Thiya adalah putri sahabat appa dari
Indonesia. Mereka sedang berlibur dan mengunjungi rumah kami. Thiya seumuran
denganku. Aku pun merasa senang karena aku memiliki seorang teman.
“Iya” Dia tersenyum padaku. Senyuman
yang manis dan lucu itu membuatku nyaman.
Aku menyukai Thiya, dia sangat lucu
dan manis, periang dan yang paling penting dia membuatku nyaman berada di
dekatnya.
“Kai Oppa..” katanya di suatu sore
yang tenang di taman belakang rumah. Suasana sore ini dingin sekali.
“Ya, ada apa?” Aku mengalihkan
perhatian dari earphoneku.
“Apa kau mempunyai impian?” tanyanya.
“Tentu saja..” jawabku.
“Apa impianmu??”
“Aku? Tentu saja aku ingin menjadi
dancer hebat dan terkenal di seluruh dunia!” kataku sambil mempraktekan sedikit
hobiku ini.
“Oppa hebat.. aku akan mendoakan
supaya kau bisa mencapai impianmu” katanya sambil tersenyum, matanya
menunjukkan ketulusan.
“Kau sendiri? Apa impianmu?” tanyaku
setelah kembali duduk disebelahnya.
Dia diam, menunduk. Kulihat dia
memainkan jari-jari tangannya yang mungil.
“Thiya?”
“Aku.. mmmh aku.. aku ingn selalu
bersama Kai Oppa” katanya sambil tersenyum lebar. Pipi merahnya menandakan dia
malu menucapkan itu, yah, dia itu sangat lucu.
Aku menyentuh rambutnya dan
mengusapnya.
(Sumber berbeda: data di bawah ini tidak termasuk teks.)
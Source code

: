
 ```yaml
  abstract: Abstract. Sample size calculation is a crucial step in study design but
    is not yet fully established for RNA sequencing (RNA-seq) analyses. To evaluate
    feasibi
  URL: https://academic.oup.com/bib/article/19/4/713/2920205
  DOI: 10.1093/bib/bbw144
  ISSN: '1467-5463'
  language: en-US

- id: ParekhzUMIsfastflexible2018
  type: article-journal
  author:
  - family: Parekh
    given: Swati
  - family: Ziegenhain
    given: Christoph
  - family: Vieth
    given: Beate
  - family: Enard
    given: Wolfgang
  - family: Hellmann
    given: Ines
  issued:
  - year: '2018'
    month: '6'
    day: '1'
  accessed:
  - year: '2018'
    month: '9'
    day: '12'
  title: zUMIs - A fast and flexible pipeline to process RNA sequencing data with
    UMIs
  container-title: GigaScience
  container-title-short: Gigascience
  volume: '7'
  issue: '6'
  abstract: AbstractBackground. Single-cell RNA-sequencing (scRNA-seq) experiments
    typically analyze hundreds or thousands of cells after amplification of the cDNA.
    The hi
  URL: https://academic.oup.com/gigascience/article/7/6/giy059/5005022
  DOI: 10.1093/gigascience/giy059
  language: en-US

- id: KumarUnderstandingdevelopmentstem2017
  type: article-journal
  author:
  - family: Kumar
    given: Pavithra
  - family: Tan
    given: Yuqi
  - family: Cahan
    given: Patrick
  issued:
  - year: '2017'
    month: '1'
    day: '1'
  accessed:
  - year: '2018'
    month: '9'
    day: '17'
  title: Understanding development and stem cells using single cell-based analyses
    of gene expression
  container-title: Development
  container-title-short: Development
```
Aku merasa sangat menyayanginya.
Salju mulai turun, aku melihatnya
dari balik jendela kamarku. Thiya sangat menantikan salju turun. Dia terlihat
senang bermain-main ditengah salju. Aku pun senang bermain salju selama musim
dingin ini. Meskipun kami sering kali dimarahi Umma karena pulang dalam keadaan
bersin-bersim dan kedinginan, tapi kami takkan pernah melewatkan waktu bermain
bersama di salju.
“Ibu, aku tidak mau pulaaaanggg..”
Aku mendengar rengekan Thiya malam ini, besok keluarga Thiya akan kembali
pulang ke Indonesia. Ya, aku sedih, begitu pula dengan Thiya. Padahal aku masih
ingin bermain di salju dengan Thiya, musim dingin masih belum berakhir.
Aku tak mau keluar kamar pagi ini.
Terdengar suara memanggil-manggil aku menyuruh aku bangun dan keluar. Aku sudah
bangun. Tapi aku tak mau keluar. Aku tak mau nanti aku jadi cengeng dan
menangis.
“Kai Oppa.. Kai Oppa....” Thiya
memanggilku, maaf Thiya, aku bukannya tak mau bertemu denganmu, tapi aku tidak
mau kau melihat tampang jelek menangis ku.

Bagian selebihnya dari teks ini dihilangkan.